While property consultants indicated the proposed sale may not have gone through due to a possible mismatch in valuation between potential buyers and the seller, Arya said, “There were buyers, but they were not doing total justice to (what) Ved had built."
Milestone’s funds have invested in residential projects as well as in rental yield-generating assets; exits are likely to be more visible in the latter, Arya said. The firm’s expecting average returns of mid to high teens.
One of the key exits to watch will be Blackstone Group Lp’s likely purchase of an office park in suburban Mumbai from HCC Real Estate Ltd and IL&FS Milestone Fund for ₹ 1,001 crore, which Mint reported on 20 June. In 2010, IL&FS Milestone had acquired a 74% stake in the first phase of 247 HCC Park.
Since the beginning of this year, Milestone has been divesting and exiting some of its non-real estate businesses. In February, it sold Ecofirst Advisory Services, the engineering consultancy business, for an undisclosed amount to Tata Consulting Engineers Ltd. Later, in March, Quadria Capital Investment Advisors, an Asia-focused healthcare private equity fund, acquired Milestone Religare Investment Advisors Pvt. Ltd, which runs a ₹ 410-crore-healthcare and education fund.
Following these divestments, the focus is evidently on real estate now, Milestone’s core business, Arya indicated. Milestone’s overall assets under management across funds is about ₹ 4,500 crore, of which real estate constitutes about ₹ 3,000 crore.
Milestone’s real estate funds are a diverse range constituting a series of development funds that Milestone manages on its own. It also has a joint venture partnership with IL&FS Investment Managers Pvt. Ltd for rental yield funds.
From its mezzanine fund, Milestone Domestic Scheme III, the firm has deployed ₹ 250 crore and is looking to invest another ₹ 160 crore across 3-4 deals in a few months, said Nitin Goel, partner-real estate investments, Milestone Capital. The fund will largely invest in residential-focused projects through so-called structured finance deals on a fixed-return basis.
Mezzanine funds typically invest in debt instruments with small exposure to equities.
After a long hiatus, Milestone now plans to raise fresh capital of ₹ 300-500 crore. Arya said the money will be raised from wealthy individuals, deployed in real estate and managed by Milestone.
It is good practice to show some exits to get investor confidence before hitting the road to raise fresh capital, said property analysts.
Ambar Maheshwari, managing director, corporate finance, at property advisory Jones Lang LaSalle India, said Milestone is on the right track with the right set of targets.
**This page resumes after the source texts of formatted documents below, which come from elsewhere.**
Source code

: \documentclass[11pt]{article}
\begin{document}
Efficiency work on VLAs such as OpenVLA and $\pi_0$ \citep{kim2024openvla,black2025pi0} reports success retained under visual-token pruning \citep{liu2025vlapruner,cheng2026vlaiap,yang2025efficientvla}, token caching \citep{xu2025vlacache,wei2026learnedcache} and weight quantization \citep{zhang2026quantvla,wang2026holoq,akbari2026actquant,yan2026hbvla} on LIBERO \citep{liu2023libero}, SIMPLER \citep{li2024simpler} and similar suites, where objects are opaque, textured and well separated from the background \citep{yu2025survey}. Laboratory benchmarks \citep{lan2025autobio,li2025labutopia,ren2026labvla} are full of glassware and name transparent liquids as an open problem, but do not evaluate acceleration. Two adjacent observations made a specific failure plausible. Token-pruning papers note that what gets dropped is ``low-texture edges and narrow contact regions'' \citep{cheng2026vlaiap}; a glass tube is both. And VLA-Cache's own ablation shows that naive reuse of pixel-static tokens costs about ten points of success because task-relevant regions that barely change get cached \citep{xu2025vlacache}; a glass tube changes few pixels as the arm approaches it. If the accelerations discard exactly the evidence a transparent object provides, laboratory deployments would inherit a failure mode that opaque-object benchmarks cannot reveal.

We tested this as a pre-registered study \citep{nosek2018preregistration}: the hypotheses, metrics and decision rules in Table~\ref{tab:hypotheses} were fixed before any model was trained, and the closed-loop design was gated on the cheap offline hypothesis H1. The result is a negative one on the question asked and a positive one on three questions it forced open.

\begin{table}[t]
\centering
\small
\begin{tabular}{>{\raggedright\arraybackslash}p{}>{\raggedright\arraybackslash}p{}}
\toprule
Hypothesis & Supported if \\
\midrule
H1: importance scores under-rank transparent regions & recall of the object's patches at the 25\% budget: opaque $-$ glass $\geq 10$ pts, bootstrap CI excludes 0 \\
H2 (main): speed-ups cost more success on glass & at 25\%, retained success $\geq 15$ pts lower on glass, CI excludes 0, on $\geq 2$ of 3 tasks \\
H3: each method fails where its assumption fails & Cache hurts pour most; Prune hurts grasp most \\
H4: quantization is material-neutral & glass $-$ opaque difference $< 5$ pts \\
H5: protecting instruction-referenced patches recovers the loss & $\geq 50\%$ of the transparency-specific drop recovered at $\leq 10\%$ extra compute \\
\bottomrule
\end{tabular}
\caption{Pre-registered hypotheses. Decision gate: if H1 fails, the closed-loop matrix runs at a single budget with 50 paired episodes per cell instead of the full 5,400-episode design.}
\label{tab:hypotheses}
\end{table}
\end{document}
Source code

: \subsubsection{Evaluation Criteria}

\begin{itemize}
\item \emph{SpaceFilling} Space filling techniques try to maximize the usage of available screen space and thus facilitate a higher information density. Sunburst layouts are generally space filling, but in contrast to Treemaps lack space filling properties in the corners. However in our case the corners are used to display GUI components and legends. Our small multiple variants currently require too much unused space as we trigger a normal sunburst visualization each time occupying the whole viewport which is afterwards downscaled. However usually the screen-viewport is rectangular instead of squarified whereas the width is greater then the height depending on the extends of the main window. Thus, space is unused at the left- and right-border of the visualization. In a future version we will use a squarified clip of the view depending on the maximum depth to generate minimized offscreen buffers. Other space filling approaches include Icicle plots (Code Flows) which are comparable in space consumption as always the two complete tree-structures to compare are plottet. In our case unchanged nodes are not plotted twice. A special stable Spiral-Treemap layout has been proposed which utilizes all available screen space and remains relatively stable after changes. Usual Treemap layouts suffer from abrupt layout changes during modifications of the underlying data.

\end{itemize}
“Though getting exits is tough and fund-raising is a challenge, but if spearheaded by the right team, it shouldn’t be a problem for them," he said.
Milestone is scouting for a new chief to head its real estate business, after whole-time director and managing partner Ashish Joshi left in December.
Investors are looking at fund managers with a stable track record not just in deploying capital, but also those who can handle asset management and assure profitable exits, said Rajeev Bairathi, executive director, capital transaction group, at property advisory Knight Frank India.
“Exits that way are crucial if one wants to raise fresh capital," he said.